The crystal structure of 5 consists of well-separated [Na(thf)6]+ and [{Ti(η5-C5Me5)}4(μ3-N)4]− ions (Fig. S6†). The anionic fragment shows an almost perfect [Ti4N4] cube core with the Ti–N–Ti and N–Ti–N angles very close to 90° (Fig. 2). The average Ti–N (1.952(4) Å) and Ti–Ti (2.793(4) Å) separation distances in 5 are only slightly longer than those found in the molecular structure of complex 1 (1.938(7) and 2.783(2) Å, respectively).5 Most likely, the additional electron is delocalized among the titanium atoms in a fashion similar to those determined by DFT calculations in the electronic structures of heterometallic cube-type complexes [(RCC)Zn{(μ3-NH)3Ti3(η5-C5Me5)3(μ3-NCCR)}]19 and [Cl3Y{(μ3-NH)3Ti3(η5-C5Me5)3(μ3-N)}]−.20
The nitrido salt 5 was found to be extremely sensitive to H-atom sources such as moisture and organic solvents, precluding the isolation of the compound in its pure form according to elemental analysis. Furthermore, minor resonance signals for other paramagnetic and diamagnetic species in solution were always detected in the 1H NMR spectra of 5. For instance, broad resonances attributable to the paramagnetic imido–nitrido derivative [{Ti(η5-C5Me5)}4(μ3-N)3(μ3-NH)]22 were typically observed in the 1H NMR spectra and a weak νNH vibration at 3333 cm−1 assignable to that compound was identified in the IR spectra. The impurities in the spectra were reduced when the synthesis of 5 was performed in tetrahydrofuran-d8, suggesting that one of the sources of the H atoms is the solvent.

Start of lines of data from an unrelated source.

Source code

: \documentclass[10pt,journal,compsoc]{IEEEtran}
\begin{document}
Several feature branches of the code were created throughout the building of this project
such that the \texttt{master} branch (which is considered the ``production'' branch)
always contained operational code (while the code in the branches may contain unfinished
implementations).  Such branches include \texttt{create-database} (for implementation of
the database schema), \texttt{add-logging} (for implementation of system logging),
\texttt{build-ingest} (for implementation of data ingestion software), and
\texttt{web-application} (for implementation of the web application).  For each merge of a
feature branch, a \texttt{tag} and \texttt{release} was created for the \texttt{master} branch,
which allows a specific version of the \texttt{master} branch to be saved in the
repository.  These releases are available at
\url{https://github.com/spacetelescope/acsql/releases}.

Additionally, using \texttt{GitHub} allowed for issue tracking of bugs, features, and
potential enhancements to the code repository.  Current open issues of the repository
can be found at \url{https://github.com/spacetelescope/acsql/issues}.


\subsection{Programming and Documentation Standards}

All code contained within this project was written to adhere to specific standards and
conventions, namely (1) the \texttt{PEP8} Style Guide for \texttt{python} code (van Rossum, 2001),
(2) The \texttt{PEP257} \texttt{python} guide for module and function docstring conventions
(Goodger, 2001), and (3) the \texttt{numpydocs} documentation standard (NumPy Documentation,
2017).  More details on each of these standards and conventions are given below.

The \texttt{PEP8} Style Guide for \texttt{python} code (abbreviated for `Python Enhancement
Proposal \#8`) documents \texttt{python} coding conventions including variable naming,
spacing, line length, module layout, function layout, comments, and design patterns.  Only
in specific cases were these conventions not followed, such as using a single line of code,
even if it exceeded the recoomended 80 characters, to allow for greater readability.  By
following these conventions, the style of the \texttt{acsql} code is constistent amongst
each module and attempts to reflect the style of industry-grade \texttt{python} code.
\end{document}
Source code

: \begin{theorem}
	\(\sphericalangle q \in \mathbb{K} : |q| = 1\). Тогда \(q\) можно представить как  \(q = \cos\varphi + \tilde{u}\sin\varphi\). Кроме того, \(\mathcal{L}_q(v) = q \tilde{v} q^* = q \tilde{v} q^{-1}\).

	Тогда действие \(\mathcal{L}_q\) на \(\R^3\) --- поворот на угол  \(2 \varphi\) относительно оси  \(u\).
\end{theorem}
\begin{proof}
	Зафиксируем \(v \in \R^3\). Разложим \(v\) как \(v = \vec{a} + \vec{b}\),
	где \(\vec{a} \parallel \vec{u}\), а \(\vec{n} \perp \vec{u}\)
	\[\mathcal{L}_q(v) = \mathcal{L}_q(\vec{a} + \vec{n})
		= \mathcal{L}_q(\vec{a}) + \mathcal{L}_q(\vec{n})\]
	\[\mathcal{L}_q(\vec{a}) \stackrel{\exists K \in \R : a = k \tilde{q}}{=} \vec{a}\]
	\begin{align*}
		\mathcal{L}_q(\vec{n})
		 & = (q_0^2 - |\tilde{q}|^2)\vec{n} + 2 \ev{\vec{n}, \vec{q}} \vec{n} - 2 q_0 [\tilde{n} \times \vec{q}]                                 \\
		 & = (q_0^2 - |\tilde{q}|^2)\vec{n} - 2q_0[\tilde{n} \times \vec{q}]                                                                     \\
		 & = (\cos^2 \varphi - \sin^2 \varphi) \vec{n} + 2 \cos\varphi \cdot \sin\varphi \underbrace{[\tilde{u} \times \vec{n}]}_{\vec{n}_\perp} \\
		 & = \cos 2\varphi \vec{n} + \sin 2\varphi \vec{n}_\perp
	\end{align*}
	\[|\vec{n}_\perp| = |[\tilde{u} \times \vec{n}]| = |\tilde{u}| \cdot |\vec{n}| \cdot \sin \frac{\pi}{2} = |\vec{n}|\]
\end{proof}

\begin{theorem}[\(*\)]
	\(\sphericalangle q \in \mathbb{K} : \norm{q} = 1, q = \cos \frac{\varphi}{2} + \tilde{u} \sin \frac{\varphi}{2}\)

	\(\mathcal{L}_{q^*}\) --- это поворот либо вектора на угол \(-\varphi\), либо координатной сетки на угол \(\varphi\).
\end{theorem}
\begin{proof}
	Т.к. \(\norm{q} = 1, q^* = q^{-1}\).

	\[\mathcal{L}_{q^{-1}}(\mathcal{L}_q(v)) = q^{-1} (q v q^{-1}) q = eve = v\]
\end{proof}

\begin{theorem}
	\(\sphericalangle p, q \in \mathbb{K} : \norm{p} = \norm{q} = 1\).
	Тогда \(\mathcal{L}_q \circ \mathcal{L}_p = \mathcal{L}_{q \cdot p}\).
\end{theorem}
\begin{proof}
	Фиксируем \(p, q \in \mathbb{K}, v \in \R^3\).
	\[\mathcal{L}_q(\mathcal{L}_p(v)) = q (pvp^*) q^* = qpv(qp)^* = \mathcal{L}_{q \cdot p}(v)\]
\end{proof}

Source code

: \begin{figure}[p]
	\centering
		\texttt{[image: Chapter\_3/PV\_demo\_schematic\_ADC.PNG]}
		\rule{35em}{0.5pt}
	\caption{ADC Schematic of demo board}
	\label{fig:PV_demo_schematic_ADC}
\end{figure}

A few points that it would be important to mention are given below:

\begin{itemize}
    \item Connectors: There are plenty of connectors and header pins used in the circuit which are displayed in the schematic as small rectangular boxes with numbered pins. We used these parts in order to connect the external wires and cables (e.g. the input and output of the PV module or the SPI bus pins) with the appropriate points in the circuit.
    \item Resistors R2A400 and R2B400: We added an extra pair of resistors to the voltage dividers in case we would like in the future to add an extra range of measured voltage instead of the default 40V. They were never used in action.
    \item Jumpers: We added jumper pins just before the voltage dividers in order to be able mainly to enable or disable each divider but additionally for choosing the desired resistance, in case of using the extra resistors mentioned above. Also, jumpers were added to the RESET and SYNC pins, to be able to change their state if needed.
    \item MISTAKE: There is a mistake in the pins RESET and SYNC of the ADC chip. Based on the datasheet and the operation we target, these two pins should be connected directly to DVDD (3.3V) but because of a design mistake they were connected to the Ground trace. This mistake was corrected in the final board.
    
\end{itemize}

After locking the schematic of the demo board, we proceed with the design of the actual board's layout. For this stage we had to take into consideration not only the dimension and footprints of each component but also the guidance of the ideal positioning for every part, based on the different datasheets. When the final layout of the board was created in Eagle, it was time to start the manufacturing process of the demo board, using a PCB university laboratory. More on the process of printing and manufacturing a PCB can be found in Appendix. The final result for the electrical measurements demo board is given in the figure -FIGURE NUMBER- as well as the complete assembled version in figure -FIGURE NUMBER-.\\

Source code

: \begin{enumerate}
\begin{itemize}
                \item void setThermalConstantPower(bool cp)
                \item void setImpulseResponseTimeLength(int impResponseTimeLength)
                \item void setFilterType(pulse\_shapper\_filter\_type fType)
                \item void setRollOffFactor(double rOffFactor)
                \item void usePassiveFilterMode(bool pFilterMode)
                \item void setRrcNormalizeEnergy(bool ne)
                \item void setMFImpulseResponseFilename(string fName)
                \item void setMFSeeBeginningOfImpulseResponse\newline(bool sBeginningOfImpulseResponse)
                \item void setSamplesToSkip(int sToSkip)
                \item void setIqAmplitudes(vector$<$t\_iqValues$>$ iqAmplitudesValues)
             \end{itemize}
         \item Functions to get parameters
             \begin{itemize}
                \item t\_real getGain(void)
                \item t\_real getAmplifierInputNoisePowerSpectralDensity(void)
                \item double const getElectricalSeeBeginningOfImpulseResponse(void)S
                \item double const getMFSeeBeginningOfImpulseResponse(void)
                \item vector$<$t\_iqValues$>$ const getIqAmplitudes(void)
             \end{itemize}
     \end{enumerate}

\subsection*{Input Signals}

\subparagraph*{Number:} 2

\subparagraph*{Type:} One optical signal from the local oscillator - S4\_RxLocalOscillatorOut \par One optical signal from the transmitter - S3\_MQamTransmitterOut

To obtain more stable reduced species from 1, we turned our attention to potassium pentamethylcyclopentadienide which we had previously used as a one-electron reducing reagent.20–22 While [M(C5Me5)] (M = Li, K) compounds are rare reducing agents in organometallic chemistry,24 several examples of metal reduction have been reported in attempts to prepare pentamethylcyclopentadienyl metal complexes.26 The one-electron oxidation of the C5Me5− anion involves the generation of (C5Me5)˙ radicals which are known to dimerize rapidly and irreversibly. The organic (C5Me5)2 byproduct is a liquid at room temperature, and it can be easily separated from the poorly soluble reduced inorganic species in hydrocarbon solvents.

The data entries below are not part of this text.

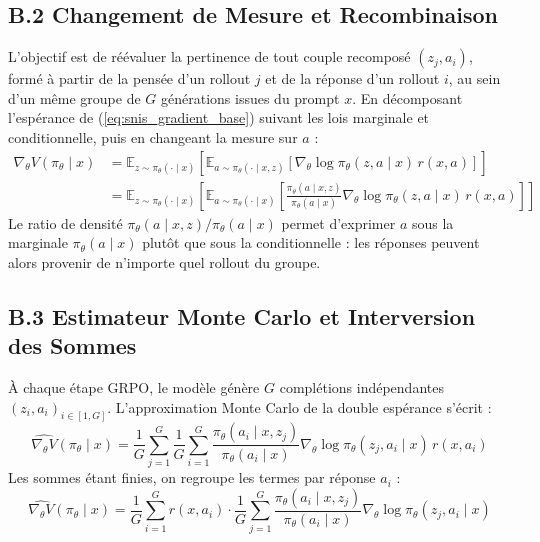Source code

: \documentclass[11pt,a4paper]{article}
\begin{document}
\subsection*{B.2 Changement de Mesure et Recombinaison}
L'objectif est de réévaluer la pertinence de tout couple recomposé $(z_j, a_i)$, formé à partir de la pensée d'un rollout $j$ et de la réponse d'un rollout $i$, au sein d'un même groupe de $G$ générations issues du prompt $x$. En décomposant l'espérance de (\ref{eq:snis_gradient_base}) suivant les lois marginale et conditionnelle, puis en changeant la mesure sur $a$ :
\begin{align}
\nabla_\theta V(\pi_\theta \mid x) &= \mathbb{E}_{z \sim \pi_\theta(\cdot \mid x)} \left[ \mathbb{E}_{a \sim \pi_\theta(\cdot \mid x, z)} \left[ \nabla_\theta \log \pi_\theta(z,a \mid x) \, r(x,a) \right] \right] \\
&= \mathbb{E}_{z \sim \pi_\theta(\cdot \mid x)} \left[ \mathbb{E}_{a \sim \pi_\theta(\cdot \mid x)} \left[ \frac{\pi_\theta(a \mid x, z)}{\pi_\theta(a \mid x)} \nabla_\theta \log \pi_\theta(z,a \mid x) \, r(x,a) \right] \right]
\end{align}
Le ratio de densité $\pi_\theta(a \mid x, z) / \pi_\theta(a \mid x)$ permet d'exprimer $a$ sous la marginale $\pi_\theta(a \mid x)$ plutôt que sous la conditionnelle : les réponses peuvent alors provenir de n'importe quel rollout du groupe.

\subsection*{B.3 Estimateur Monte Carlo et Interversion des Sommes}
À chaque étape GRPO, le modèle génère $G$ complétions indépendantes $(z_i, a_i)_{i \in [1, G]}$. L'approximation Monte Carlo de la double espérance s'écrit :
\begin{equation}
\widehat{\nabla_\theta V}(\pi_\theta \mid x) = \frac{1}{G} \sum_{j=1}^G \frac{1}{G} \sum_{i=1}^G \frac{\pi_\theta(a_i \mid x, z_j)}{\pi_\theta(a_i \mid x)} \nabla_\theta \log \pi_\theta(z_j, a_i \mid x) \, r(x, a_i)
\end{equation}
Les sommes étant finies, on regroupe les termes par réponse $a_i$ :
\begin{equation}
\widehat{\nabla_\theta V}(\pi_\theta \mid x) = \frac{1}{G} \sum_{i=1}^G r(x, a_i) \cdot \frac{1}{G} \sum_{j=1}^G \frac{\pi_\theta(a_i \mid x, z_j)}{\pi_\theta(a_i \mid x)} \nabla_\theta \log \pi_\theta(z_j, a_i \mid x)
\end{equation}
\end{document}
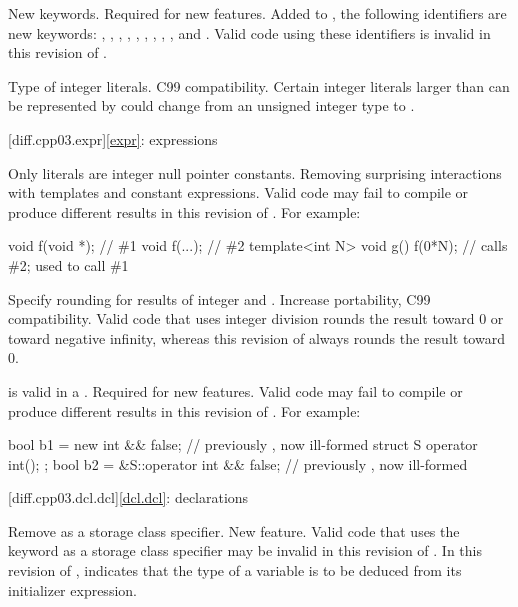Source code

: \change
New keywords.
\rationale
Required for new features.
\effect
Added to , the following identifiers are new keywords:
,
,
,
,
,
,
,
,
,
and
.
Valid \CppIII{} code using these identifiers is invalid in this revision of \Cpp{}.

\change
Type of integer literals.
\rationale
C99 compatibility.
\effect
Certain integer literals larger than can be represented by  could
change from an unsigned integer type to .

[diff.cpp03.expr]{\ref{expr}: expressions}

\change
Only literals are integer null pointer constants.
\rationale
Removing surprising interactions with templates and constant
expressions.
\effect
Valid \CppIII{} code may fail to compile or produce different results in
this revision of \Cpp{}.
For example:
\begin{codeblock}
void f(void *);     // \#1
void f(...);        // \#2
template<int N> void g() {
  f(0*N);           // calls \#2; used to call \#1
}
\end{codeblock}

\change
Specify rounding for results of integer \tcode{/} and \tcode{\%}.
\rationale
Increase portability, C99 compatibility.
\effect
Valid \CppIII{} code that uses integer division rounds the result toward 0 or
toward negative infinity, whereas this revision of \Cpp{} always rounds
the result toward 0.

\change
\tcode{\&\&} is valid in a .
\rationale
Required for new features.
\effect
Valid \CppIII{} code may fail to compile or produce different results in
this revision of \Cpp{}.
For example:
\begin{codeblock}
bool b1 = new int && false;             // previously , now ill-formed
struct S { operator int(); };
bool b2 = &S::operator int && false;    // previously , now ill-formed
\end{codeblock}

[diff.cpp03.dcl.dcl]{\ref{dcl.dcl}: declarations}

\change
Remove  as a storage class specifier.
\rationale
New feature.
\effect
Valid \CppIII{} code that uses the keyword  as a storage class
specifier
may be invalid in this revision of \Cpp{}.
In this revision of \Cpp{},
 indicates that the type of a variable is to be deduced
from its initializer expression.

The treatment of 1 with one equivalent of [K(C5Me5)] in toluene in the presence of one equivalent of 18-crown-6 or cryptand-222 led to the precipitation of the ionic derivatives [K(L)][{Ti(η5-C5Me5)}4(μ3-N)4] (L = 18-crown-6 (6),22 crypt-222 (7)) and a solution of C10Me10 (Scheme 1).27 While the reaction was observed at room temperature, the syntheses of complexes 6 and 7 were carried out at 110 °C to ensure complete consumption of 1, which is nearly insoluble in toluene. It is noteworthy that the presence of the macrocyclic ligand for stabilizing K+ is essential because treatments in toluene or tetrahydrofuran attempted without these polyethers showed no reaction and the starting materials were recovered unaltered. This could be related both to the low solubility of potassium pentamethylcyclopentadienide in those solvents and to the presence of aggregates in solution which are hard to oxidize or solvate.28 Most likely, the macrocycles break up these oligomers in solution to give more soluble well-separated C5Me5− ions with higher reduction potential.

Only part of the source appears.